* Exercise requirements *
Only the lines from the one containing "Precipitation in m/s" to the end of the listing below should be returned, exactly as written and without pictures.

Data Start Marker

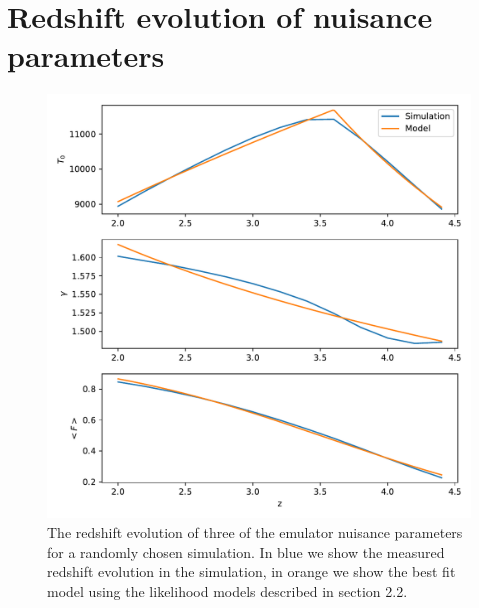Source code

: \documentclass[]{article}
\begin{document}
\section{Redshift evolution of nuisance parameters}
\begin{figure}[h]
    \centering
    \includegraphics[scale=0.7]{Figures/512_sim2.pdf}
    \caption{The redshift evolution of three of the emulator nuisance parameters for a 
    randomly chosen simulation. In blue we show the measured redshift evolution in the 
    simulation, in orange we show the best fit model using the likelihood models 
    described in section 2.2.}
\end{figure}
\end{document}

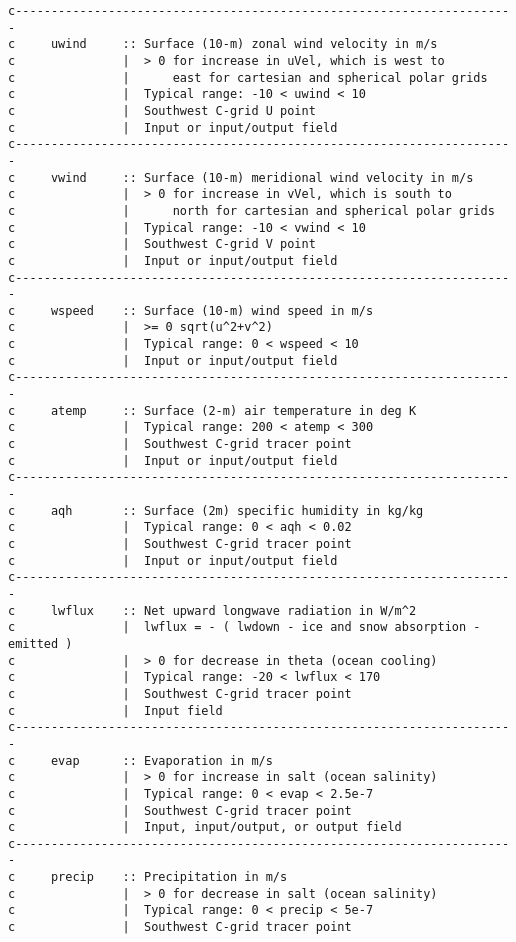 {\begin{verbatim}
c----------------------------------------------------------------------
c     uwind     :: Surface (10-m) zonal wind velocity in m/s
c               |  > 0 for increase in uVel, which is west to
c               |      east for cartesian and spherical polar grids
c               |  Typical range: -10 < uwind < 10
c               |  Southwest C-grid U point
c               |  Input or input/output field
c----------------------------------------------------------------------
c     vwind     :: Surface (10-m) meridional wind velocity in m/s
c               |  > 0 for increase in vVel, which is south to
c               |      north for cartesian and spherical polar grids
c               |  Typical range: -10 < vwind < 10
c               |  Southwest C-grid V point
c               |  Input or input/output field
c----------------------------------------------------------------------
c     wspeed    :: Surface (10-m) wind speed in m/s
c               |  >= 0 sqrt(u^2+v^2)
c               |  Typical range: 0 < wspeed < 10
c               |  Input or input/output field
c----------------------------------------------------------------------
c     atemp     :: Surface (2-m) air temperature in deg K
c               |  Typical range: 200 < atemp < 300
c               |  Southwest C-grid tracer point
c               |  Input or input/output field
c----------------------------------------------------------------------
c     aqh       :: Surface (2m) specific humidity in kg/kg
c               |  Typical range: 0 < aqh < 0.02
c               |  Southwest C-grid tracer point
c               |  Input or input/output field
c----------------------------------------------------------------------
c     lwflux    :: Net upward longwave radiation in W/m^2
c               |  lwflux = - ( lwdown - ice and snow absorption - emitted )
c               |  > 0 for decrease in theta (ocean cooling)
c               |  Typical range: -20 < lwflux < 170
c               |  Southwest C-grid tracer point
c               |  Input field
c----------------------------------------------------------------------
c     evap      :: Evaporation in m/s
c               |  > 0 for increase in salt (ocean salinity)
c               |  Typical range: 0 < evap < 2.5e-7
c               |  Southwest C-grid tracer point
c               |  Input, input/output, or output field
c----------------------------------------------------------------------
c     precip    :: Precipitation in m/s
c               |  > 0 for decrease in salt (ocean salinity)
c               |  Typical range: 0 < precip < 5e-7
c               |  Southwest C-grid tracer point

\end{verbatim}}
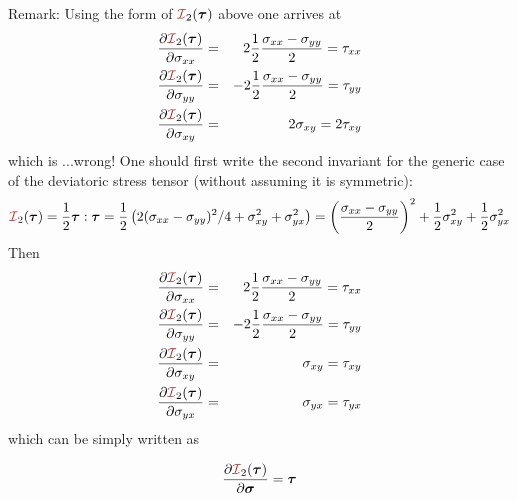 Remark: Using the form of ${\III}_2(\bm\tau)$ above one arrives at  
\begin{eqnarray}
\frac{\partial {\III}_2(\bm\tau)}{\partial \sigma_{xx}} 
&=&  2 \frac{1}{2}  \frac{\sigma_{xx}-\sigma_{yy}}{2} = \tau_{xx}\nn \\
\frac{\partial {\III}_2(\bm\tau)}{\partial \sigma_{yy}} 
&=& -2 \frac{1}{2}  \frac{\sigma_{xx}-\sigma_{yy}}{2} = \tau_{yy} \nn\\
\frac{\partial {\III}_2(\bm\tau)}{\partial \sigma_{xy}} 
&=& 2 \sigma_{xy} =  2 \tau_{xy}\nn
\end{eqnarray}
which is ...wrong! One should first write the second invariant 
for the generic case of the deviatoric stress tensor (without 
assuming it is symmetric):
\[
{\III}_2(\bm\tau) = \frac12 \bm\tau:\bm\tau
= \frac12 \left( 2 (\sigma_{xx}-\sigma_{yy})^2/4 + \sigma_{xy}^2 + \sigma_{yx}^2 \right)
= \left(\frac{\sigma_{xx}-\sigma_{yy}}{2} \right)^2 + \frac12\sigma_{xy}^2 + \frac12\sigma_{yx}^2
\]
Then
\begin{eqnarray}
\frac{\partial {\III}_2(\bm\tau)}{\partial \sigma_{xx}} 
&=&  2 \frac{1}{2}  \frac{\sigma_{xx}-\sigma_{yy}}{2} = \tau_{xx} \nn\\
\frac{\partial {\III}_2(\bm\tau)}{\partial \sigma_{yy}} 
&=& -2 \frac{1}{2}  \frac{\sigma_{xx}-\sigma_{yy}}{2} =  \tau_{yy} \nn\\
\frac{\partial {\III}_2(\bm\tau)}{\partial \sigma_{xy}} 
&=&  \sigma_{xy} =  \tau_{xy} \nn\\
\frac{\partial {\III}_2(\bm\tau)}{\partial \sigma_{yx}} 
&=&  \sigma_{yx} =  \tau_{yx} \nn
\end{eqnarray}
which can be simply written as
\begin{mdframed}[backgroundcolor=blue!5]
\[
\frac{\partial {\III}_2(\bm\tau)}{\partial \bm\sigma} 
=\bm\tau
\]
\end{mdframed}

Data End Marker

* Exercise result *
c     precip    :: Precipitation in m/s
c               |  > 0 for decrease in salt (ocean salinity)
c               |  Typical range: 0 < precip < 5e-7
c               |  Southwest C-grid tracer point

\end{verbatim}}
 Remark: Using the form of ${\III}_2(\bm\tau)$ above one arrives at  
\begin{eqnarray}
\frac{\partial {\III}_2(\bm\tau)}{\partial \sigma_{xx}} 
&=&  2 \frac{1}{2}  \frac{\sigma_{xx}-\sigma_{yy}}{2} = \tau_{xx}\nn \\
\frac{\partial {\III}_2(\bm\tau)}{\partial \sigma_{yy}} 
&=& -2 \frac{1}{2}  \frac{\sigma_{xx}-\sigma_{yy}}{2} = \tau_{yy} \nn\\
\frac{\partial {\III}_2(\bm\tau)}{\partial \sigma_{xy}} 
&=& 2 \sigma_{xy} =  2 \tau_{xy}\nn
\end{eqnarray}
which is ...wrong! One should first write the second invariant 
for the generic case of the deviatoric stress tensor (without 
assuming it is symmetric):
\[
{\III}_2(\bm\tau) = \frac12 \bm\tau:\bm\tau
= \frac12 \left( 2 (\sigma_{xx}-\sigma_{yy})^2/4 + \sigma_{xy}^2 + \sigma_{yx}^2 \right)
= \left(\frac{\sigma_{xx}-\sigma_{yy}}{2} \right)^2 + \frac12\sigma_{xy}^2 + \frac12\sigma_{yx}^2
\]
Then
\begin{eqnarray}
\frac{\partial {\III}_2(\bm\tau)}{\partial \sigma_{xx}} 
&=&  2 \frac{1}{2}  \frac{\sigma_{xx}-\sigma_{yy}}{2} = \tau_{xx} \nn\\
\frac{\partial {\III}_2(\bm\tau)}{\partial \sigma_{yy}} 
&=& -2 \frac{1}{2}  \frac{\sigma_{xx}-\sigma_{yy}}{2} =  \tau_{yy} \nn\\
\frac{\partial {\III}_2(\bm\tau)}{\partial \sigma_{xy}} 
&=&  \sigma_{xy} =  \tau_{xy} \nn\\
\frac{\partial {\III}_2(\bm\tau)}{\partial \sigma_{yx}} 
&=&  \sigma_{yx} =  \tau_{yx} \nn
\end{eqnarray}
which can be simply written as
\begin{mdframed}[backgroundcolor=blue!5]
\[
\frac{\partial {\III}_2(\bm\tau)}{\partial \bm\sigma} 
=\bm\tau
\]
\end{mdframed}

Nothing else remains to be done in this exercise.